* _Aim of the task_: Go through the data and copy every line in which "centering" appears.

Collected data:
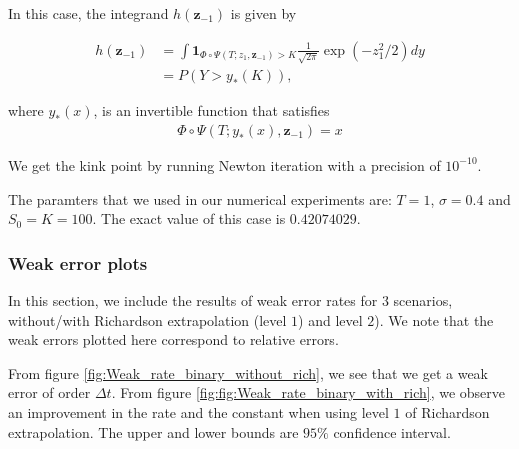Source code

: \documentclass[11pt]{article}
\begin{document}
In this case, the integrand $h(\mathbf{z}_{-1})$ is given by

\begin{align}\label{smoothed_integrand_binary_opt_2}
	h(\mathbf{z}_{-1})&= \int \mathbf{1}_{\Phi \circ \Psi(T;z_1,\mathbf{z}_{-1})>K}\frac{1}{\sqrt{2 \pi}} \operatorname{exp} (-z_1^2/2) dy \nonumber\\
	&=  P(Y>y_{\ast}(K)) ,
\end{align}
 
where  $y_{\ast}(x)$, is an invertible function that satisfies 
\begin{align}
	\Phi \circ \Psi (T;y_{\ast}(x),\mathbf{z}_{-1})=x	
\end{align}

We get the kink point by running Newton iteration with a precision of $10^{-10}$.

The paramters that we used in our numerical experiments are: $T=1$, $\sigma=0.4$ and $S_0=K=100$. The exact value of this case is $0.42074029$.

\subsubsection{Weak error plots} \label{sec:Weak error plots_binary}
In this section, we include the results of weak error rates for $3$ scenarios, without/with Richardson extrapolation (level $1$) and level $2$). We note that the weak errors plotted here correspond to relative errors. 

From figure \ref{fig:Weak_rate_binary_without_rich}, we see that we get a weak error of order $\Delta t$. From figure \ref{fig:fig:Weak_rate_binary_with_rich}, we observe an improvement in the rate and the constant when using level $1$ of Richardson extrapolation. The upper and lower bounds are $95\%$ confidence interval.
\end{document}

--

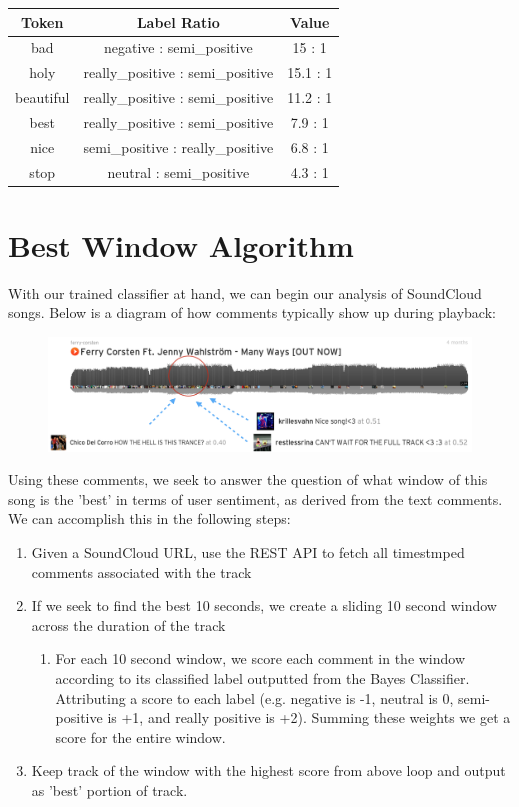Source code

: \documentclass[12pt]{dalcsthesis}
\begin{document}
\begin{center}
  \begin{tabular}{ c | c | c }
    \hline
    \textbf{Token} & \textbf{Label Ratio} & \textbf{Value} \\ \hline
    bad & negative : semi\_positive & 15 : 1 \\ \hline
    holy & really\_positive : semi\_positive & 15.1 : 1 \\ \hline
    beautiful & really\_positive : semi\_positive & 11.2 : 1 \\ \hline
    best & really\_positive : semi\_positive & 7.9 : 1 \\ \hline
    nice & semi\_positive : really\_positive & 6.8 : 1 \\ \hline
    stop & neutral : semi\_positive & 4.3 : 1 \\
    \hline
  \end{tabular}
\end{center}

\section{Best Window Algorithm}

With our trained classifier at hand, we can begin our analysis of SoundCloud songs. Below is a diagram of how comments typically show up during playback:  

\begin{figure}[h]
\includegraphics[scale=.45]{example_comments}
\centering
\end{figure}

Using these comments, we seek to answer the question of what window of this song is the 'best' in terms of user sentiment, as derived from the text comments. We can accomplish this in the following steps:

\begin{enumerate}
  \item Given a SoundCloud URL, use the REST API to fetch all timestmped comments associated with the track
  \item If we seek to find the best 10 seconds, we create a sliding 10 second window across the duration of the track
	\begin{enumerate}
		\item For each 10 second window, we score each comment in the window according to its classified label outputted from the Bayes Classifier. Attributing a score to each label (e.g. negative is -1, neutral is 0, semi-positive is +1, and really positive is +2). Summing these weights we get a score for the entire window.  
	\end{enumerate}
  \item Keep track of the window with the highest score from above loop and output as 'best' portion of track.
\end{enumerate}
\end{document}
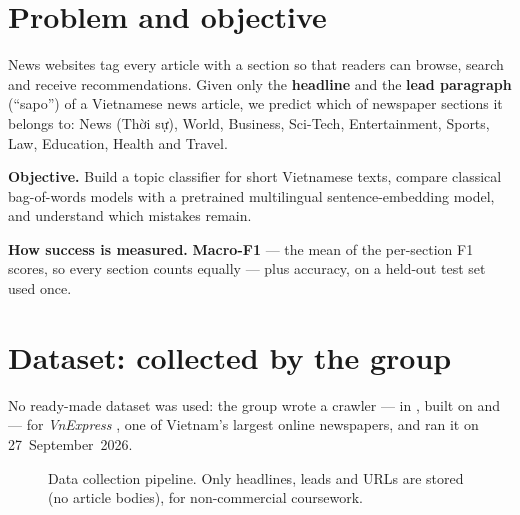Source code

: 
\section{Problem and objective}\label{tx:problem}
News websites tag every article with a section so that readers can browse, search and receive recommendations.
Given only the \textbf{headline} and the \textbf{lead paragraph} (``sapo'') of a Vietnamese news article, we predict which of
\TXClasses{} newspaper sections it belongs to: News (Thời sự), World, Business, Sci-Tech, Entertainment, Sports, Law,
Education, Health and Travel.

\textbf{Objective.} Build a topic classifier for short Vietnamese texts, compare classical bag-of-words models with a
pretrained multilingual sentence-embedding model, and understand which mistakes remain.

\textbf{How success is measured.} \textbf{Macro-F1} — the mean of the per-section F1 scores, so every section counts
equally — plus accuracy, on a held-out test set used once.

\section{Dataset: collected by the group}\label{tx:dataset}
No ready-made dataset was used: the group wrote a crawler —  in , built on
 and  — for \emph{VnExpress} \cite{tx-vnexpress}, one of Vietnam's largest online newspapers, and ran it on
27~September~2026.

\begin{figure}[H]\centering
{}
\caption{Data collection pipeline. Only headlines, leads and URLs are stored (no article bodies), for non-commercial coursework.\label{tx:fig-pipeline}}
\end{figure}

* _Result of the task_:
\centering
\begin{figure}[H]\centering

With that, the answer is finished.